**Provided material**:
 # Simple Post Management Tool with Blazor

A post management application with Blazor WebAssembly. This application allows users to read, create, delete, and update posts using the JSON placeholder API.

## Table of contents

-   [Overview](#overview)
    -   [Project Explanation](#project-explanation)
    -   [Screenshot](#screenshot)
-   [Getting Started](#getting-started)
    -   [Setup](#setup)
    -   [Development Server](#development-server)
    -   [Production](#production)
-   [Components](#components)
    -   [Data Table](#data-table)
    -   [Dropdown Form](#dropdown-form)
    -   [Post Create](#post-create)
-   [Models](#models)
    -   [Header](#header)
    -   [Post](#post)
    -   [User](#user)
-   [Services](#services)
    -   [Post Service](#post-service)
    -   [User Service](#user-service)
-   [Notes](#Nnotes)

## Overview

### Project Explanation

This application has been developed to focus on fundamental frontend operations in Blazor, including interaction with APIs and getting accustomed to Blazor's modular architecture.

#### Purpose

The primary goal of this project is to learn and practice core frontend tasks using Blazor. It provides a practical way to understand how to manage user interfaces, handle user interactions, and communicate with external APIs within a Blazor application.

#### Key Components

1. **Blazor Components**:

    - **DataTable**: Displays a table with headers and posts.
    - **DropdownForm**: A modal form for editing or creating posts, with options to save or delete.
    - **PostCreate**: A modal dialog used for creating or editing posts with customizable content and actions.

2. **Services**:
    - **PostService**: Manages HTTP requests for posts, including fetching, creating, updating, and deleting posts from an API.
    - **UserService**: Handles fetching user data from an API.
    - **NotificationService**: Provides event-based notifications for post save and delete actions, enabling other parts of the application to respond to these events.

**Exercise**:
Every record is to be retyped exactly as given.

**Answer for this exercise**:
 # Simple Post Management Tool with Blazor

A post management application with Blazor WebAssembly. This application allows users to read, create, delete, and update posts using the JSON placeholder API.

## Table of contents

-   [Overview](#overview)
    -   [Project Explanation](#project-explanation)
    -   [Screenshot](#screenshot)
-   [Getting Started](#getting-started)
    -   [Setup](#setup)
    -   [Development Server](#development-server)
    -   [Production](#production)
-   [Components](#components)
    -   [Data Table](#data-table)
    -   [Dropdown Form](#dropdown-form)
    -   [Post Create](#post-create)
-   [Models](#models)
    -   [Header](#header)
    -   [Post](#post)
    -   [User](#user)
-   [Services](#services)
    -   [Post Service](#post-service)
    -   [User Service](#user-service)
-   [Notes](#Nnotes)

## Overview

### Project Explanation

This application has been developed to focus on fundamental frontend operations in Blazor, including interaction with APIs and getting accustomed to Blazor's modular architecture.

#### Purpose

The primary goal of this project is to learn and practice core frontend tasks using Blazor. It provides a practical way to understand how to manage user interfaces, handle user interactions, and communicate with external APIs within a Blazor application.

#### Key Components

1. **Blazor Components**:

    - **DataTable**: Displays a table with headers and posts.
    - **DropdownForm**: A modal form for editing or creating posts, with options to save or delete.
    - **PostCreate**: A modal dialog used for creating or editing posts with customizable content and actions.

2. **Services**:
    - **PostService**: Manages HTTP requests for posts, including fetching, creating, updating, and deleting posts from an API.
    - **UserService**: Handles fetching user data from an API.
    - **NotificationService**: Provides event-based notifications for post save and delete actions, enabling other parts of the application to respond to these events.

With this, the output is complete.